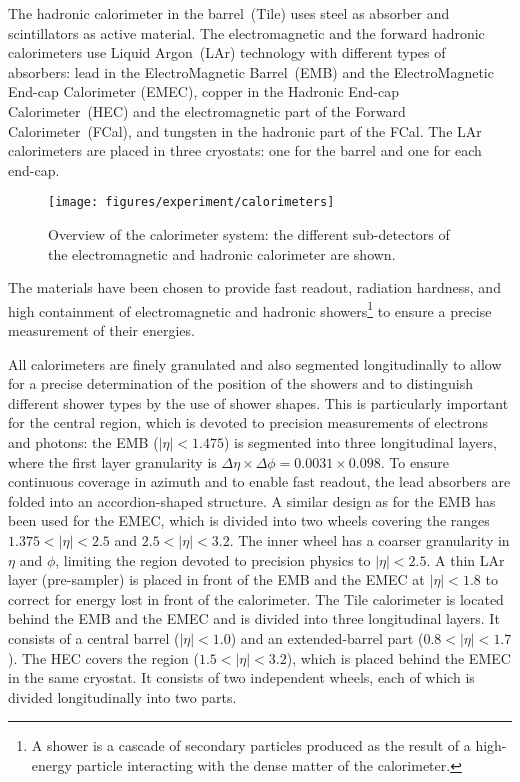The hadronic calorimeter in the barrel~(Tile) uses steel as absorber
and scintillators as active material.
The electromagnetic and the forward hadronic calorimeters use Liquid
Argon~(LAr) technology with different types of absorbers:
lead in the ElectroMagnetic Barrel~(EMB) and the ElectroMagnetic
End-cap Calorimeter (EMEC), copper in the Hadronic End-cap
Calorimeter~(HEC) and the electromagnetic part of the Forward
Calorimeter~(FCal), and tungsten in the hadronic part of the FCal.
The LAr calorimeters are placed in three cryostats: one for the barrel
and one for each end-cap.
\begin{figure}[ht]
\begin{center}
\texttt{[image: figures/experiment/calorimeters]}
\caption[Overview of the calorimeter system]{
  Overview of the calorimeter system:
  the different sub-detectors of the electromagnetic and hadronic calorimeter are shown.}
\label{fig:calorimeters}
\end{center}
\end{figure}
The materials have been chosen to provide fast readout, 
radiation hardness, and high containment of electromagnetic and
hadronic showers\footnote{A shower is a cascade of secondary particles produced 
as the result of a high-energy particle interacting with the dense matter of the calorimeter.} 
to ensure a precise measurement of their energies.

All calorimeters are finely granulated and also segmented
longitudinally to allow for a precise determination of the position of the showers and to
distinguish different shower types by the use of shower shapes.
This is particularly important for the central region, 
which is devoted to precision measurements of electrons and photons:
the EMB (\mbox{$|\eta| < 1.475$}) is segmented into three longitudinal
layers, where the first layer granularity is
$\Delta\eta\times\Delta\phi=0.0031\times0.098$. 
To ensure continuous coverage in azimuth and to enable fast readout, 
the lead absorbers are folded into an accordion-shaped structure.
A similar design as for the EMB has been used for the EMEC, 
which is divided into two wheels covering the ranges \mbox{$1.375 < |\eta| < 2.5$}
and \mbox{$2.5 < |\eta| < 3.2$}.
The inner wheel has a coarser granularity in $\eta$ and $\phi$, 
limiting the region devoted to precision physics to \mbox{$|\eta| < 2.5$}.
A thin LAr layer (pre-sampler) is placed in front of the EMB and the
EMEC at \mbox{$|\eta| < 1.8$} to correct for energy lost in front of the calorimeter.
The Tile calorimeter is located behind the EMB and the EMEC and is
divided into three longitudinal layers. It consists of a central
barrel (\mbox{$|\eta| < 1.0$}) and an extended-barrel part (\mbox{$0.8
  < |\eta| < 1.7$}). 
The HEC covers the region (\mbox{$1.5 < |\eta| < 3.2$}), which is
placed behind the EMEC in the same cryostat. It consists of two
independent wheels, each of which is divided longitudinally into two
parts.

※ ※ ※

TASK DESCRIPTION:
Leave the pictures out and reproduce each record exactly as written.

YOUR SOLUTION:
The hadronic calorimeter in the barrel~(Tile) uses steel as absorber
and scintillators as active material.
The electromagnetic and the forward hadronic calorimeters use Liquid
Argon~(LAr) technology with different types of absorbers:
lead in the ElectroMagnetic Barrel~(EMB) and the ElectroMagnetic
End-cap Calorimeter (EMEC), copper in the Hadronic End-cap
Calorimeter~(HEC) and the electromagnetic part of the Forward
Calorimeter~(FCal), and tungsten in the hadronic part of the FCal.
The LAr calorimeters are placed in three cryostats: one for the barrel
and one for each end-cap.
\begin{figure}[ht]
\begin{center}
\texttt{[image: figures/experiment/calorimeters]}
\caption[Overview of the calorimeter system]{
  Overview of the calorimeter system:
  the different sub-detectors of the electromagnetic and hadronic calorimeter are shown.}
\label{fig:calorimeters}
\end{center}
\end{figure}
The materials have been chosen to provide fast readout, 
radiation hardness, and high containment of electromagnetic and
hadronic showers\footnote{A shower is a cascade of secondary particles produced 
as the result of a high-energy particle interacting with the dense matter of the calorimeter.} 
to ensure a precise measurement of their energies.

All calorimeters are finely granulated and also segmented
longitudinally to allow for a precise determination of the position of the showers and to
distinguish different shower types by the use of shower shapes.
This is particularly important for the central region, 
which is devoted to precision measurements of electrons and photons:
the EMB (\mbox{$|\eta| < 1.475$}) is segmented into three longitudinal
layers, where the first layer granularity is
$\Delta\eta\times\Delta\phi=0.0031\times0.098$. 
To ensure continuous coverage in azimuth and to enable fast readout, 
the lead absorbers are folded into an accordion-shaped structure.
A similar design as for the EMB has been used for the EMEC, 
which is divided into two wheels covering the ranges \mbox{$1.375 < |\eta| < 2.5$}
and \mbox{$2.5 < |\eta| < 3.2$}.
The inner wheel has a coarser granularity in $\eta$ and $\phi$, 
limiting the region devoted to precision physics to \mbox{$|\eta| < 2.5$}.
A thin LAr layer (pre-sampler) is placed in front of the EMB and the
EMEC at \mbox{$|\eta| < 1.8$} to correct for energy lost in front of the calorimeter.
The Tile calorimeter is located behind the EMB and the EMEC and is
divided into three longitudinal layers. It consists of a central
barrel (\mbox{$|\eta| < 1.0$}) and an extended-barrel part (\mbox{$0.8
  < |\eta| < 1.7$}). 
The HEC covers the region (\mbox{$1.5 < |\eta| < 3.2$}), which is
placed behind the EMEC in the same cryostat. It consists of two
independent wheels, each of which is divided longitudinally into two
parts.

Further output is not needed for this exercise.